Which operations are more compute-bound and which are more communication-bound? Do any operations shift characteristics during execution?

To verify correctness, the results (both the histogram and sorted list) must match those of the serial version (for corresponding input sizes). The histogram is already printed; you can enable printing of the sorted list by enabling DEBUG (do not try this for large input sizes or you will generate very large outputs!). Your parallel version should only print these results from rank 0.

For your final submission, DEBUG must be disabled. You may assume that the number of MPI processes is a power of two and that the number count n is divisible by the number of processes.

You should use MPI_Wtime() instead of clock() to time your MPI version. To ensure accurate timings, you must make sure all tasks have reached the timing statements before actually taking the measurements.

You must use the cluster to do development and testing. However, do not run your tests on the login node directly, as this will obstruct others and produce inaccurate timings. I suggest writing a SLURM job script that runs your program using various task and number counts. Recall that SLURM refers to MPI processes as tasks and that cluster nodes can support a maximum of eight processes/tasks per node.

Grading Criteria

Your submission will be graded on a combination of correctness, functionality, elegance, style, and documentation. Here is a tentative grading rubric:

Grade	Description	Requirements
A	Exceptional	Optimal distributed implementation of all three subroutines. Thorough, insightful discussion with scaling and characteristic analyses. Clean code with fully consistent style. Insightful documentation. All of the below.
B	Good	Correct distributed implementation of all three subroutines. Reasonable discussion of parallelization with performance analysis. Consistent and reasonable style. No memory leaks. Useful and consistent documentation. All of the below.
C	Satisfactory	Compiles without modifications. Correct timing code. Correct distributed implementation of at least two subroutines. Readable style. Minimal amount of documentation. All of the below.
D	Deficient	Some evidence of a good-faith attempt.
F	Unacceptable

Submission

You should copy mergesort.c into a new file called par_mergesort.c and modify it to implement the system described above. Your program must compile on compliant systems using the following Makefile:

default: mergesort par_mergesort

mergesort: mergesort.c
	gcc -g -O2 --std=c99 -Wall -o mergesort mergesort.c

par_mergesort: par_mergesort.c
	mpicc -g -O2 --std=c99 -Wall -o par_mergesort par_mergesort.c

clean:
	rm -f mergesort par_mergesort

You should submit your modified program as par_mergesort.c on Canvas by the due date. You should not submit your Makefile or anything else.

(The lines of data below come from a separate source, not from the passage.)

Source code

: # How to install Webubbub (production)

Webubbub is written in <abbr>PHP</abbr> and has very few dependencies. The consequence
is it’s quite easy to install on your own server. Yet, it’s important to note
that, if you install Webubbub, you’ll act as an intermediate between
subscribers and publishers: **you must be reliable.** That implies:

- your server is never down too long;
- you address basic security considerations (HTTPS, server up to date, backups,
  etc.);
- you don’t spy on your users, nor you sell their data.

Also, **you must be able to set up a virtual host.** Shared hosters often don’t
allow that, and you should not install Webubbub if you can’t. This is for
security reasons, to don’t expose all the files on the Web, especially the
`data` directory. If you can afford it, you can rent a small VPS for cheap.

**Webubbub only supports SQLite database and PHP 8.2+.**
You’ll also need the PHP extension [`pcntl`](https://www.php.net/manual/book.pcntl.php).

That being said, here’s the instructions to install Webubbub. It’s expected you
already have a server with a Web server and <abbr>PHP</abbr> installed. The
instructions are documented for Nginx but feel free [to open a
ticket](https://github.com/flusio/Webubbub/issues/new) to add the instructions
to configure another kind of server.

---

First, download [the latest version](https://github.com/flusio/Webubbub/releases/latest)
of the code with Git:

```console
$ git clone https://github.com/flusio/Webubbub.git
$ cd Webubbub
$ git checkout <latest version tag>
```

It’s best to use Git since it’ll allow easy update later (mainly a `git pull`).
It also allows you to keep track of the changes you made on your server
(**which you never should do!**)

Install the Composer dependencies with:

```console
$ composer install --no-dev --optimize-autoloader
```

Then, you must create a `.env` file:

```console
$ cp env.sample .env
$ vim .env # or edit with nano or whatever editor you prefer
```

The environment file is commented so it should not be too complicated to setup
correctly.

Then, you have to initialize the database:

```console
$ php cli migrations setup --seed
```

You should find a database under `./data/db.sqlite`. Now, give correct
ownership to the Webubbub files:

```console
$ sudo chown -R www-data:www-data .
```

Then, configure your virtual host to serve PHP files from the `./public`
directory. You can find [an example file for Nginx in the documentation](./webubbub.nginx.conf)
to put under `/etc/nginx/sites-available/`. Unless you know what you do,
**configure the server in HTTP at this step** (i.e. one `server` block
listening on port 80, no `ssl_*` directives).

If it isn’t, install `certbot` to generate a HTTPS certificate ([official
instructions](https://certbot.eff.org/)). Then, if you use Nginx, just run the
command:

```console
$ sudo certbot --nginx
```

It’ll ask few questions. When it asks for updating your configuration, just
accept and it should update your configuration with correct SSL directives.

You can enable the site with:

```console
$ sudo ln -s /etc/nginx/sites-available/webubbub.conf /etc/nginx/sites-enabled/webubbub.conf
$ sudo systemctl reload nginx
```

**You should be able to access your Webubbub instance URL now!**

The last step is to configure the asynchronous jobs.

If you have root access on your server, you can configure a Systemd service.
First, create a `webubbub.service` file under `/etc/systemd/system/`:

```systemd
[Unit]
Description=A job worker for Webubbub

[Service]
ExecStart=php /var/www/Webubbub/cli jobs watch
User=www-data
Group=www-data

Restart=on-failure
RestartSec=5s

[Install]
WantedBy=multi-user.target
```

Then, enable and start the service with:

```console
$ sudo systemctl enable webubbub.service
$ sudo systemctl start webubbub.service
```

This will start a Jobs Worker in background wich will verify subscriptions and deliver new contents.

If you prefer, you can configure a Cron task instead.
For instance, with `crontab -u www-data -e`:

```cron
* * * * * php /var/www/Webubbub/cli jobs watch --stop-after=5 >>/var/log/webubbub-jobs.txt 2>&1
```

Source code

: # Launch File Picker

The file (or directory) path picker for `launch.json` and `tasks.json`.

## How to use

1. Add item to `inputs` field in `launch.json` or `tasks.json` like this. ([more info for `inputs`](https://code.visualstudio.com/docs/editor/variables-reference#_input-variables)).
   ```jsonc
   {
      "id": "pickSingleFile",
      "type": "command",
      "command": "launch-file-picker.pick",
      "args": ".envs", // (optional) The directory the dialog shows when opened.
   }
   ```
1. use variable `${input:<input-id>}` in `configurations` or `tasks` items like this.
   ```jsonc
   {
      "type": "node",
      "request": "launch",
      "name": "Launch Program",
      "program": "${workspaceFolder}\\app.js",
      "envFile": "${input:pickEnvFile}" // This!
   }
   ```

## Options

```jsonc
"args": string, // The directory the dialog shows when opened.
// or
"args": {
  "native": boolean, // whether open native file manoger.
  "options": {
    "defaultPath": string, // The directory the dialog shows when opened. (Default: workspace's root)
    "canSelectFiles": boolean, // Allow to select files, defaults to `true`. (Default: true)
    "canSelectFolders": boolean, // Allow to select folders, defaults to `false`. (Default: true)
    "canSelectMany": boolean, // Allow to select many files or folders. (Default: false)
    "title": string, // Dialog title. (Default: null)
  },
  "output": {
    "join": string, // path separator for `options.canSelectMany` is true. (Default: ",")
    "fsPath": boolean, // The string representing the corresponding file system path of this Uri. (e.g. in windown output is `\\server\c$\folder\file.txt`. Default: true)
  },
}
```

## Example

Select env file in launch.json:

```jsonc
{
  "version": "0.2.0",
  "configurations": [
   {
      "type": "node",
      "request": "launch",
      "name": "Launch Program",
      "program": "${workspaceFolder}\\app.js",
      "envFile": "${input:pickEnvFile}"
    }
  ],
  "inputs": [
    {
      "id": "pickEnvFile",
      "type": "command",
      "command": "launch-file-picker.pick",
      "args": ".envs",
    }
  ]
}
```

All submitted code should be elegant, clean, consistent, and well-documented. The code I have provided uses 4-space indentation and the 1TBS style. If you choose to reformat the file to match your own style preferences, make sure you apply the changes throughout.

Peer Reviews

One of the goals of this course is to encourage good software development practices, especially when building a parallel or distributed software system. For this project, you will be assigned two other random students in the course. You must review their code and offer constructive feedback according to the given rubric.

After the submission deadline, I will assign you two other submissions to review on Canvas. I expect you to review two distinct submissions that are not your own; I will do my best to ensure that the assignments work out but sometimes Canvas does not cooperate. It is your responsibility to inform me immediately if you have been assigned yourself, your partner, or two other same-team partners to review.

To complete the peer review, submit a Canvas comment on the submission with your assessment of the submission according to the provided code review guidelines. I expect at least two paragraphs per review with detailed observations and an assigned overall numeric score. You will be graded on the quality, thoroughness, and professional tone of your review. The peer reviews are due one week after the original project due date.